The Franklin Park Zoo has more than 200 species of animals and is organized into 12 exhibits including the Giraffe Savannah, Kalahari Kingdom, Outback Trial, The Tiger Tales, and Tropical Forest. These exhibits house animals that reflect the name of their exhibit. For example, the Kalahari Kingdom houses African lions.
For this photo shoot took a Canon 1DX Mark II, Canon 500mm f/4L IS II lens (with an internal polarizer filter), Canon 50mm f/1.2L lens, Canon 2x extender III and a Really Right Stuff monopod (to hold the 500mm lens). The 500mm lens was used with a 2x extender so I could get tight shots of the animals. The long lens and wide aperture allowed me to photograph “through the fence” by focusing through an opening in the wire mesh of the fence, as well as helping to “compress” the image for added isolation of the subject. The 500mm lens also had the advantage of getting the animals attention, which I think helped with getting photographs of the animals looking right at me. The 50mm lens was used for photographs of the gorillas in the Tropical Forest exhibit. This is an indoor exhibit with low light, so used the lens at f/2.0 to maximize the balance between getting a sharp photo, a lot of light through the lens, and a wide aperture to isolate the subject.

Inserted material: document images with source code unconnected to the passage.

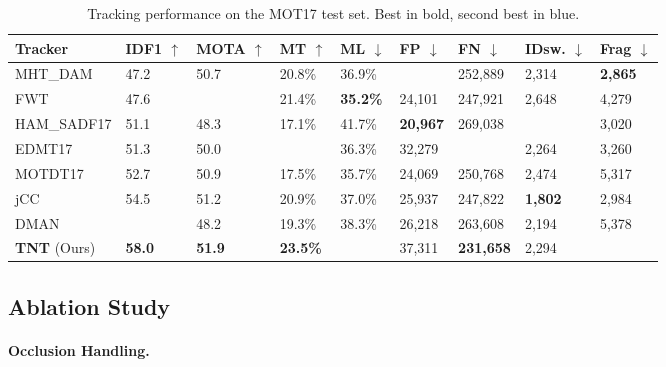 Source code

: \documentclass[10pt,twocolumn,letterpaper]{article}
\begin{document}
\begin{table*}
\begin{center}
\begin{tabular}{|L{2.9cm}|C{1.2cm}|C{1.3cm}|C{1.2cm}|C{1.2cm}|C{1.2cm}|C{1.2cm}|C{1.2cm}|C{1.2cm}|}
\hline
Tracker & IDF1 $\uparrow$ & MOTA $\uparrow$ & MT $\uparrow$ & ML $\downarrow$ & FP $\downarrow$ & FN $\downarrow$ & IDsw. $\downarrow$ & Frag $\downarrow$ \\
\hline\hline
MHT\_DAM \cite{kim2015multiple} & 47.2 & 50.7 & 20.8\% & 36.9\% & \noindent\color{cyan}{22,875} & 252,889 & 2,314 & \textbf{2,865} \\
FWT \cite{henschel2018fusion} & 47.6 & \noindent\color{cyan}{51.3} & 21.4\% & \textbf{35.2\%} & 24,101 & 247,921 & 2,648 & 4,279 \\
HAM\_SADF17 \cite{yoon2018online} & 51.1 & 48.3 & 17.1\% & 41.7\% & \textbf{20,967} & 269,038 & \noindent\color{cyan}{1,871} & 3,020 \\
EDMT17 \cite{chen2017enhancing} & 51.3 & 50.0 & \noindent\color{cyan}{21.6\%} & 36.3\% & 32,279 & \noindent\color{cyan}{247,297} & 2,264 & 3,260 \\
MOTDT17 \cite{long2018real} & 52.7 & 50.9 & 17.5\% & 35.7\% & 24,069 & 250,768 & 2,474 & 5,317 \\
jCC \cite{keuper2018motion} & 54.5 & 51.2 & 20.9\% & 37.0\% & 25,937 & 247,822 & \textbf{1,802} & 2,984 \\
DMAN \cite{zhu2018online} & \noindent\color{cyan}{55.7} & 48.2 & 19.3\% & 38.3\% & 26,218 & 263,608 & 2,194 & 5,378 \\
\hline
\textbf{TNT} (Ours) & \textbf{58.0} & \textbf{51.9} & \textbf{23.5\%} & \noindent\color{cyan}{35.5\%} & 37,311 & \textbf{231,658} & 2,294 & \noindent\color{cyan}{2,917} \\
\hline
\end{tabular}
\end{center}
\caption{Tracking performance on the MOT17 test set. Best in bold, second best in blue. 
}
\label{tab:mot17}
\end{table*}

\subsection{Ablation Study} 



\paragraph{Occlusion Handling.}
\end{document}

Arrived at the zoo around 2.30 pm and headed to the Serengeti Crossing which contains zebra’s, ostriches, wildebeest, and water hogs.
Focussed on getting photographs of the zebra’s and had in mind a tight shot of a zebra with its head and body in black and white to emphasize its black stripes.
Then headed over to the Children’s Zoo for photos of the black-tailed prairie dogs. I found it best to photograph these animals from the left-side of the exhibit since you get a clear view without the perspex glass in the way. The prairie dogs are one of my favorite animals and its always fun to watch their playful behavior.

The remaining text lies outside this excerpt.